6502bench icon indicating copy to clipboard operation
6502bench copied to clipboard

Can't mark data as code

Open FungusN0 opened this issue 10 months ago • 6 comments

I'm disassembling some code that uses a jump table at the start of the code. It only recognizes the first jmp as valid code and the routine it points to. Everything after that is marked as data and there is no function such as "analyze code" or "mark as code".

FungusN0 avatar Feb 16 '25 02:02 FungusN0

Select the next piece that starts with $4c, right-click, and select "tag address as code start point" (or hit Ctrl+H Ctrl+C). Repeat.

The "repeat" part is sub-optimal. This was actually requested a while back (https://github.com/fadden/6502bench/issues/22) as a fully-automated recognition feature. It might be better as a special behavior of the tag feature, where you select the block of JMP instructions and a single "tag" operation properly handles the whole block.

fadden avatar Feb 16 '25 04:02 fadden

I agree that is suboptimal. Should be able to select blocks of anything and mark them as code, text, data, vectors, inline, and other common things in 6502. That would greatly speed up reversing things.

Some smaller intelligences could be made too, in terms of code that uses inline data after a JSR to a function that uses the return address+1 as a pointer to that data. This is tangential however.

FungusN0 avatar Feb 16 '25 06:02 FungusN0

Scott,

Glad I lured you over to 6502 bench :)

You can do tables as addresses with a -1, so that function is already there.

Den sön 16 feb. 2025 07:34FungusN0 @.***> skrev:

I agree that is suboptimal. Should be able to select blocks of anything and mark them as code, text, data, vectors, inline, and other common things in 6502. That would greatly speed up reversing things.

Some smaller intelligences could be made too, in terms of code that uses inline data after a JSR to a function that uses the return address+1 as a pointer to that data. This is tangential however.

— Reply to this email directly, view it on GitHub https://github.com/fadden/6502bench/issues/164#issuecomment-2661278737, or unsubscribe https://github.com/notifications/unsubscribe-auth/AGZWZSWYYENCQCA3U2H4N732QAWQZAVCNFSM6AAAAABXHCE2NGVHI2DSMVQWIX3LMV43OSLTON2WKQ3PNVWWK3TUHMZDMNRRGI3TQNZTG4 . You are receiving this because you are subscribed to this thread.Message ID: @.***> [image: FungusN0]FungusN0 left a comment (fadden/6502bench#164) https://github.com/fadden/6502bench/issues/164#issuecomment-2661278737

I agree that is suboptimal. Should be able to select blocks of anything and mark them as code, text, data, vectors, inline, and other common things in 6502. That would greatly speed up reversing things.

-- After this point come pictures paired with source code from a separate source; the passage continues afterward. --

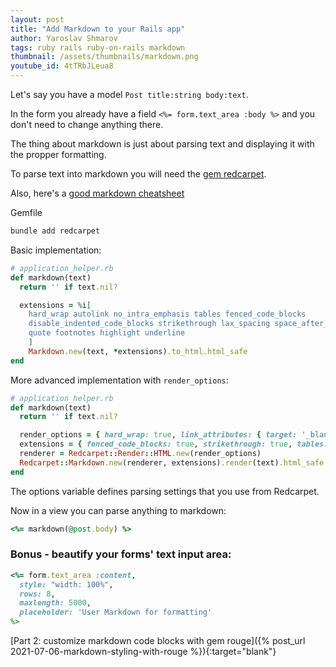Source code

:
 ```yaml
---
layout: post
title: "Add Markdown to your Rails app"
author: Yaroslav Shmarov
tags: ruby rails ruby-on-rails markdown
thumbnail: /assets/thumbnails/markdown.png
youtube_id: 4tTRbJLeua8
---
```


Let's say you have a model `Post title:string body:text`.

In the form you already have a field `<%= form.text_area :body %>` and you don't need to change anything there.

The thing about markdown is just about parsing text and displaying it with the propper formatting.

To parse text into markdown you will need the [gem redcarpet](https://github.com/vmg/redcarpet).

Also, here's a [good markdown cheatsheet](https://www.markdownguide.org/cheat-sheet/)

Gemfile

```ruby
bundle add redcarpet
```

Basic implementation:

```ruby
# application_helper.rb
def markdown(text)
  return '' if text.nil?

  extensions = %i[
    hard_wrap autolink no_intra_emphasis tables fenced_code_blocks
    disable_indented_code_blocks strikethrough lax_spacing space_after_headers
    quote footnotes highlight underline
    ]
    Markdown.new(text, *extensions).to_html.html_safe
end
```

More advanced implementation with `render_options`:

```ruby
# application_helper.rb
def markdown(text)
  return '' if text.nil?

  render_options = { hard_wrap: true, link_attributes: { target: '_blank' } }
  extensions = { fenced_code_blocks: true, strikethrough: true, tables: true, autolink: true }
  renderer = Redcarpet::Render::HTML.new(render_options)
  Redcarpet::Markdown.new(renderer, extensions).render(text).html_safe
end
```

The options variable defines parsing settings that you use from Redcarpet.

Now in a view you can parse anything to markdown:

```ruby
<%= markdown(@post.body) %>
```

### Bonus - beautify your forms' text input area:

```ruby
<%= form.text_area :content, 
  style: "width: 100%", 
  rows: 8, 
  maxlength: 5000, 
  placeholder: 'User Markdown for formatting' 
%>
```

[Part 2: customize markdown code blocks with gem rouge]({% post_url 2021-07-06-markdown-styling-with-rouge %}){:target="blank"}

Some smaller intelligences could be made too, in terms of code that uses inline data after a JSR to a function that uses the return address+1 as a pointer to that data. This is tangential however.

— Reply to this email directly, view it on GitHub https://github.com/fadden/6502bench/issues/164#issuecomment-2661278737, or unsubscribe https://github.com/notifications/unsubscribe-auth/AGZWZSWYYENCQCA3U2H4N732QAWQZAVCNFSM6AAAAABXHCE2NGVHI2DSMVQWIX3LMV43OSLTON2WKQ3PNVWWK3TUHMZDMNRRGI3TQNZTG4 . You are receiving this because you are subscribed to this thread.Message ID: @.***>

BacchusFLT avatar Feb 16 '25 10:02 BacchusFLT

I agree that is suboptimal. Should be able to select blocks of anything and mark them as code, text, data, vectors, inline, and other common things in 6502. That would greatly speed up reversing things.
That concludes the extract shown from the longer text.